WORK ORDER: Whenever the string "catch" turns up in a line below, that line should be copied.

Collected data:
□ □ □ □

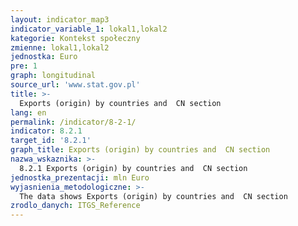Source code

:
 ```yaml
---
layout: indicator_map3
indicator_variable_1: lokal1,lokal2
kategorie: Kontekst społeczny
zmienne: lokal1,lokal2
jednostka: Euro
pre: 1
graph: longitudinal
source_url: 'www.stat.gov.pl'
title: >-
  Exports (origin) by countries and  CN section
lang: en
permalink: /indicator/8-2-1/
indicator: 8.2.1
target_id: '8.2.1'
graph_title: Exports (origin) by countries and  CN section
nazwa_wskaznika: >-
  8.2.1 Exports (origin) by countries and  CN section
jednostka_prezentacji: mln Euro
wyjasnienia_metodologiczne: >-
  The data shows Exports (origin) by countries and  CN section
zrodlo_danych: ITGS_Reference
---
```

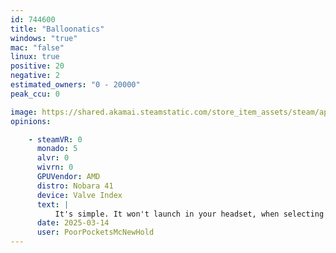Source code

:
 ```yaml
---
id: 744600
title: "Balloonatics"
windows: "true"
mac: "false"
linux: true
positive: 20
negative: 2
estimated_owners: "0 - 20000"
peak_ccu: 0

image: https://shared.akamai.steamstatic.com/store_item_assets/steam/apps/744600/header.jpg?t=1724346914
opinions:

    - steamVR: 0
      monado: 5
      alvr: 0
      wivrn: 0
      GPUVendor: AMD
      distro: Nobara 41
      device: Valve Index
      text: |
          It's simple. It won't launch in your headset, when selecting the VR launch option.
      date: 2025-03-14
      user: PoorPocketsMcNewHold
---
```

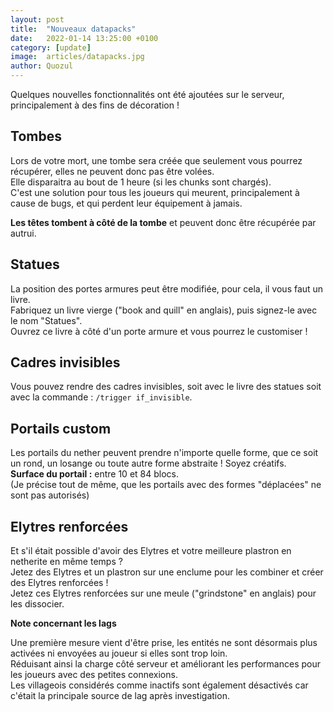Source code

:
 ```yaml
---
layout: post
title:  "Nouveaux datapacks"
date:   2022-01-14 13:25:00 +0100
category: [update]
image:  articles/datapacks.jpg
author: Quozul
---
```

Quelques nouvelles fonctionnalités ont été ajoutées sur le serveur, principalement à des fins de décoration !

## Tombes
Lors de votre mort, une tombe sera créée que seulement vous pourrez récupérer, elles ne peuvent donc pas être volées.  
Elle disparaitra au bout de 1 heure (si les chunks sont chargés).  
C'est une solution pour tous les joueurs qui meurent, principalement à cause de bugs, et qui perdent leur équipement à jamais.

**Les têtes tombent à côté de la tombe** et peuvent donc être récupérée par autrui.

## Statues
La position des portes armures peut être modifiée, pour cela, il vous faut un livre.  
Fabriquez un livre vierge ("book and quill" en anglais), puis signez-le avec le nom "Statues".  
Ouvrez ce livre à côté d'un porte armure et vous pourrez le customiser !

## Cadres invisibles
Vous pouvez rendre des cadres invisibles, soit avec le livre des statues soit avec la commande : `/trigger if_invisible`.

## Portails custom
Les portails du nether peuvent prendre n'importe quelle forme, que ce soit un rond, un losange ou toute autre forme abstraite ! Soyez créatifs.  
**Surface du portail :** entre 10 et 84 blocs.  
(Je précise tout de même, que les portails avec des formes "déplacées" ne sont pas autorisés)

## Elytres renforcées
Et s'il était possible d'avoir des Elytres et votre meilleure plastron en netherite en même temps ?  
Jetez des Elytres et un plastron sur une enclume pour les combiner et créer des Elytres renforcées !  
Jetez ces Elytres renforcées sur une meule ("grindstone" en anglais) pour les dissocier.

**Note concernant les lags**

Une première mesure vient d'être prise, les entités ne sont désormais plus activées ni envoyées au joueur si elles sont trop loin.  
Réduisant ainsi la charge côté serveur et améliorant les performances pour les joueurs avec des petites connexions.  
Les villageois considérés comme inactifs sont également désactivés car c'était la principale source de lag après investigation.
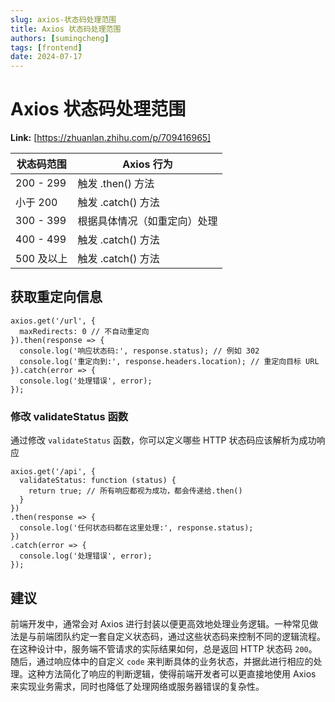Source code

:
 ```yaml
---
slug: axios-状态码处理范围
title: Axios 状态码处理范围
authors: [sumingcheng]
tags: [frontend]
date: 2024-07-17
---
```


# Axios 状态码处理范围



 **Link:** [https://zhuanlan.zhihu.com/p/709416965]



| 状态码范围 | Axios 行为 |
| --- | --- |
| 200 - 299 | 触发 .then() 方法 |
| 小于 200 | 触发 .catch() 方法 |
| 300 - 399 | 根据具体情况（如重定向）处理 |
| 400 - 499 | 触发 .catch() 方法 |
| 500 及以上 | 触发 .catch() 方法 |

## 获取重定向信息  
```
axios.get('/url', {
  maxRedirects: 0 // 不自动重定向
}).then(response => {
  console.log('响应状态码:', response.status); // 例如 302
  console.log('重定向到:', response.headers.location); // 重定向目标 URL
}).catch(error => {
  console.log('处理错误', error);
});

```
### 修改 validateStatus 函数  

通过修改 `validateStatus` 函数，你可以定义哪些 HTTP 状态码应该解析为成功响应

```
axios.get('/api', {
  validateStatus: function (status) {
    return true; // 所有响应都视为成功，都会传递给.then()
  }
})
.then(response => {
  console.log('任何状态码都在这里处理:', response.status);
})
.catch(error => {
  console.log('处理错误', error);
});

```
## 建议  

前端开发中，通常会对 Axios 进行封装以便更高效地处理业务逻辑。一种常见做法是与前端团队约定一套自定义状态码，通过这些状态码来控制不同的逻辑流程。在这种设计中，服务端不管请求的实际结果如何，总是返回 HTTP 状态码 `200`。随后，通过响应体中的自定义 `code` 来判断具体的业务状态，并据此进行相应的处理。这种方法简化了响应的判断逻辑，使得前端开发者可以更直接地使用 Axios 来实现业务需求，同时也降低了处理网络或服务器错误的复杂性。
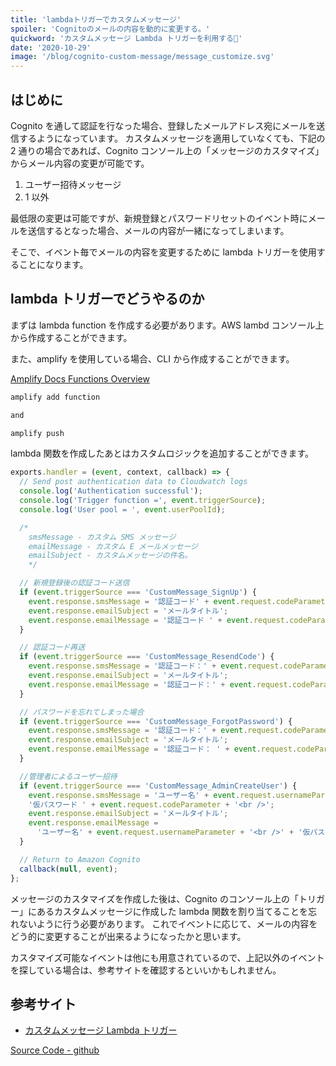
 ```yaml
---
title: 'lambdaトリガーでカスタムメッセージ'
spoiler: 'Cognitoのメールの内容を動的に変更する。'
quickword: 'カスタムメッセージ Lambda トリガーを利用する📮'
date: '2020-10-29'
image: '/blog/cognito-custom-message/message_customize.svg'
---
```


## はじめに

Cognito を通して認証を行なった場合、登録したメールアドレス宛にメールを送信するようになっています。
カスタムメッセージを適用していなくても、下記の 2 通りの場合であれば、Cognito コンソール上の「メッセージのカスタマイズ」からメール内容の変更が可能です。

1. ユーザー招待メッセージ
2. 1 以外

最低限の変更は可能ですが、新規登録とパスワードリセットのイベント時にメールを送信するとなった場合、メールの内容が一緒になってしまいます。

そこで、イベント毎でメールの内容を変更するために lambda トリガーを使用することになります。

## lambda トリガーでどうやるのか

まずは lambda function を作成する必要があります。AWS lambd コンソール上から作成することができます。

また、amplify を使用している場合、CLI から作成することができます。

[Amplify Docs Functions Overview](https://docs.amplify.aws/cli/function#function-templates)

```bash
amplify add function

and

amplify push
```

lambda 関数を作成したあとはカスタムロジックを追加することができます。

```javascript
exports.handler = (event, context, callback) => {
  // Send post authentication data to Cloudwatch logs
  console.log('Authentication successful');
  console.log('Trigger function =', event.triggerSource);
  console.log('User pool = ', event.userPoolId);

  /*
	smsMessage - カスタム SMS メッセージ
	emailMessage - カスタム E メールメッセージ
	emailSubject - カスタムメッセージの件名。
	*/

  // 新規登録後の認証コード送信
  if (event.triggerSource === 'CustomMessage_SignUp') {
    event.response.smsMessage = '認証コード' + event.request.codeParameter;
    event.response.emailSubject = 'メールタイトル';
    event.response.emailMessage = '認証コード ' + event.request.codeParameter;
  }

  // 認証コード再送
  if (event.triggerSource === 'CustomMessage_ResendCode') {
    event.response.smsMessage = '認証コード：' + event.request.codeParameter + '<br />';
    event.response.emailSubject = 'メールタイトル';
    event.response.emailMessage = '認証コード：' + event.request.codeParameter + '<br />';
  }

  // パスワードを忘れてしまった場合
  if (event.triggerSource === 'CustomMessage_ForgotPassword') {
    event.response.smsMessage = '認証コード：' + event.request.codeParameter;
    event.response.emailSubject = 'メールタイトル';
    event.response.emailMessage = '認証コード： ' + event.request.codeParameter;
  }

  //管理者によるユーザー招待
  if (event.triggerSource === 'CustomMessage_AdminCreateUser') {
    event.response.smsMessage = 'ユーザー名' + event.request.usernameParameter + '<br />';
    '仮パスワード ' + event.request.codeParameter + '<br />';
    event.response.emailSubject = 'メールタイトル';
    event.response.emailMessage =
      'ユーザー名' + event.request.usernameParameter + '<br />' + '仮パスワード ' + event.request.codeParameter;
  }

  // Return to Amazon Cognito
  callback(null, event);
};
```

メッセージのカスタマイズを作成した後は、Cognito のコンソール上の「トリガー」にあるカスタムメッセージに作成した lambda 関数を割り当てることを忘れないように行う必要があります。
これでイベントに応じて、メールの内容をどう的に変更することが出来るようになったかと思います。

カスタマイズ可能なイベントは他にも用意されているので、上記以外のイベントを探している場合は、参考サイトを確認するといいかもしれません。

## 参考サイト

- [カスタムメッセージ Lambda トリガー](https://docs.aws.amazon.com/ja_jp/cognito/latest/developerguide/user-pool-lambda-custom-message.html)

[Source Code - github](https://github.com/Yuta07/yutazon.me)
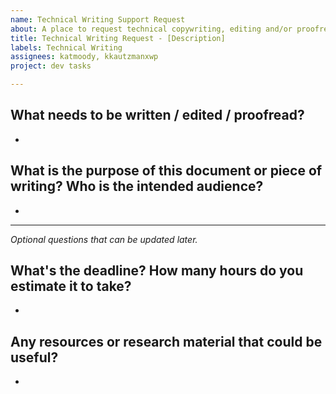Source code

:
 ```yaml
---
name: Technical Writing Support Request
about: A place to request technical copywriting, editing and/or proofreading.
title: Technical Writing Request - [Description]
labels: Technical Writing
assignees: katmoody, kkautzmanxwp
project: dev tasks

---
```


## What needs to be written / edited / proofread?
* <!-- A general summary of the task and how the Technical Writing Team can help -->

## What is the purpose of this document or piece of writing? Who is the intended audience?
* <!-- This is the most important question to answer to help us decide and prioritize tasks. Go into as much detail as possible. -->

---

_Optional questions that can be updated later._

## What's the deadline? How many hours do you estimate it to take?
* <!-- Even if this will be an ongoing project, how much time for the first edition / MVP -->

## Any resources or research material that could be useful?
* <!-- Links to where to find resources or any slack conversations that could be useful for context -->
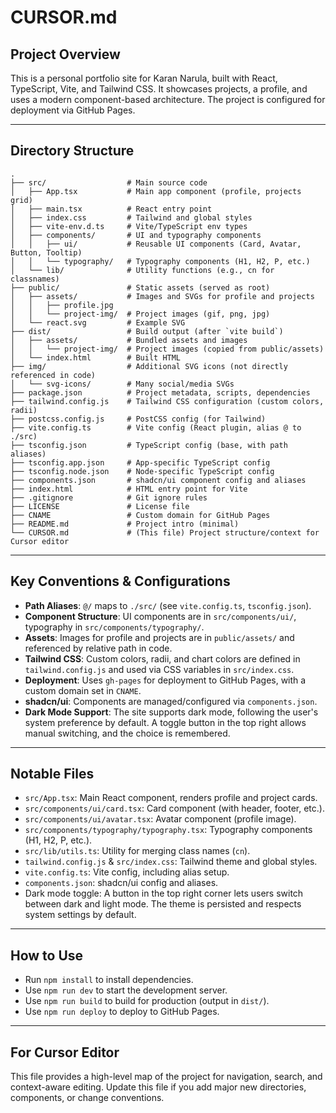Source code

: # CURSOR.md

## Project Overview

This is a personal portfolio site for Karan Narula, built with React, TypeScript, Vite, and Tailwind CSS. It showcases projects, a profile, and uses a modern component-based architecture. The project is configured for deployment via GitHub Pages.

---

## Directory Structure

```
.
├── src/                  # Main source code
│   ├── App.tsx           # Main app component (profile, projects grid)
│   ├── main.tsx          # React entry point
│   ├── index.css         # Tailwind and global styles
│   ├── vite-env.d.ts     # Vite/TypeScript env types
│   ├── components/       # UI and typography components
│   │   ├── ui/           # Reusable UI components (Card, Avatar, Button, Tooltip)
│   │   └── typography/   # Typography components (H1, H2, P, etc.)
│   └── lib/              # Utility functions (e.g., cn for classnames)
├── public/               # Static assets (served as root)
│   ├── assets/           # Images and SVGs for profile and projects
│   │   ├── profile.jpg
│   │   └── project-img/  # Project images (gif, png, jpg)
│   └── react.svg         # Example SVG
├── dist/                 # Build output (after `vite build`)
│   ├── assets/           # Bundled assets and images
│   │   └── project-img/  # Project images (copied from public/assets)
│   └── index.html        # Built HTML
├── img/                  # Additional SVG icons (not directly referenced in code)
│   └── svg-icons/        # Many social/media SVGs
├── package.json          # Project metadata, scripts, dependencies
├── tailwind.config.js    # Tailwind CSS configuration (custom colors, radii)
├── postcss.config.js     # PostCSS config (for Tailwind)
├── vite.config.ts        # Vite config (React plugin, alias @ to ./src)
├── tsconfig.json         # TypeScript config (base, with path aliases)
├── tsconfig.app.json     # App-specific TypeScript config
├── tsconfig.node.json    # Node-specific TypeScript config
├── components.json       # shadcn/ui component config and aliases
├── index.html            # HTML entry point for Vite
├── .gitignore            # Git ignore rules
├── LICENSE               # License file
├── CNAME                 # Custom domain for GitHub Pages
├── README.md             # Project intro (minimal)
└── CURSOR.md             # (This file) Project structure/context for Cursor editor
```

---

## Key Conventions & Configurations

- **Path Aliases**: `@/` maps to `./src/` (see `vite.config.ts`, `tsconfig.json`).
- **Component Structure**: UI components are in `src/components/ui/`, typography in `src/components/typography/`.
- **Assets**: Images for profile and projects are in `public/assets/` and referenced by relative path in code.
- **Tailwind CSS**: Custom colors, radii, and chart colors are defined in `tailwind.config.js` and used via CSS variables in `src/index.css`.
- **Deployment**: Uses `gh-pages` for deployment to GitHub Pages, with a custom domain set in `CNAME`.
- **shadcn/ui**: Components are managed/configured via `components.json`.
- **Dark Mode Support**: The site supports dark mode, following the user's system preference by default. A toggle button in the top right allows manual switching, and the choice is remembered.

---

## Notable Files

- `src/App.tsx`: Main React component, renders profile and project cards.
- `src/components/ui/card.tsx`: Card component (with header, footer, etc.).
- `src/components/ui/avatar.tsx`: Avatar component (profile image).
- `src/components/typography/typography.tsx`: Typography components (H1, H2, P, etc.).
- `src/lib/utils.ts`: Utility for merging class names (`cn`).
- `tailwind.config.js` & `src/index.css`: Tailwind theme and global styles.
- `vite.config.ts`: Vite config, including alias setup.
- `components.json`: shadcn/ui config and aliases.
- Dark mode toggle: A button in the top right corner lets users switch between dark and light mode. The theme is persisted and respects system settings by default.

---

## How to Use

- Run `npm install` to install dependencies.
- Use `npm run dev` to start the development server.
- Use `npm run build` to build for production (output in `dist/`).
- Use `npm run deploy` to deploy to GitHub Pages.

---

## For Cursor Editor

This file provides a high-level map of the project for navigation, search, and context-aware editing. Update this file if you add major new directories, components, or change conventions.
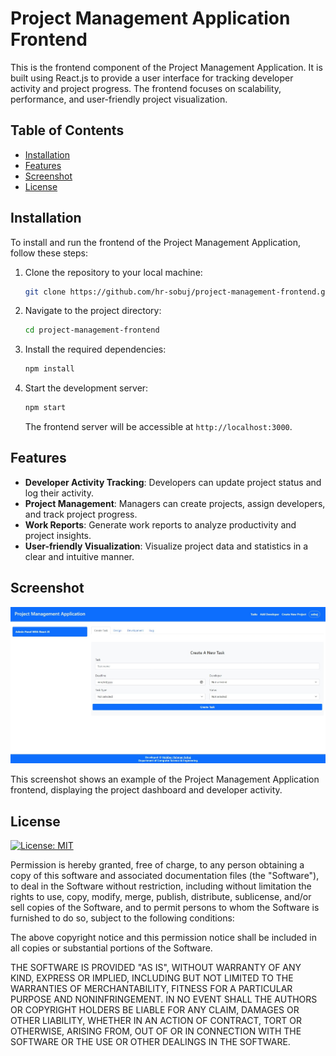# Project Management Application Frontend

This is the frontend component of the Project Management Application. It is built using React.js to provide a user interface for tracking developer activity and project progress. The frontend focuses on scalability, performance, and user-friendly project visualization.

## Table of Contents

- [Installation](#installation)
- [Features](#features)
- [Screenshot](#screenshot)
- [License](#license)

## Installation

To install and run the frontend of the Project Management Application, follow these steps:

1. Clone the repository to your local machine:

   ```bash
   git clone https://github.com/hr-sobuj/project-management-frontend.git
   ```

2. Navigate to the project directory:

   ```bash
   cd project-management-frontend
   ```

3. Install the required dependencies:

   ```bash
   npm install
   ```

4. Start the development server:

   ```bash
   npm start
   ```

   The frontend server will be accessible at `http://localhost:3000`.

## Features

- **Developer Activity Tracking**: Developers can update project status and log their activity.
- **Project Management**: Managers can create projects, assign developers, and track project progress.
- **Work Reports**: Generate work reports to analyze productivity and project insights.
- **User-friendly Visualization**: Visualize project data and statistics in a clear and intuitive manner.

## Screenshot

![Project Management Application Screenshot](screenshots/screenshot.jpeg)

This screenshot shows an example of the Project Management Application frontend, displaying the project dashboard and developer activity.

## License

[![License: MIT](https://img.shields.io/badge/License-MIT-yellow.svg)](https://opensource.org/licenses/MIT)

Permission is hereby granted, free of charge, to any person obtaining a copy of this software and associated documentation files (the "Software"), to deal in the Software without restriction, including without limitation the rights to use, copy, modify, merge, publish, distribute, sublicense, and/or sell copies of the Software, and to permit persons to whom the Software is furnished to do so, subject to the following conditions:

The above copyright notice and this permission notice shall be included in all copies or substantial portions of the Software.

THE SOFTWARE IS PROVIDED "AS IS", WITHOUT WARRANTY OF ANY KIND, EXPRESS OR IMPLIED, INCLUDING BUT NOT LIMITED TO THE WARRANTIES OF MERCHANTABILITY, FITNESS FOR A PARTICULAR PURPOSE AND NONINFRINGEMENT. IN NO EVENT SHALL THE AUTHORS OR COPYRIGHT HOLDERS BE LIABLE FOR ANY CLAIM, DAMAGES OR OTHER LIABILITY, WHETHER IN AN ACTION OF CONTRACT, TORT OR OTHERWISE, ARISING FROM, OUT OF OR IN CONNECTION WITH THE SOFTWARE OR THE USE OR OTHER DEALINGS IN THE SOFTWARE.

□ □ □ □

ANSWER SPACE:
| 小于 200 | 触发 .catch() 方法 |
| 400 - 499 | 触发 .catch() 方法 |
| 500 及以上 | 触发 .catch() 方法 |
}).catch(error => {
.catch(error => {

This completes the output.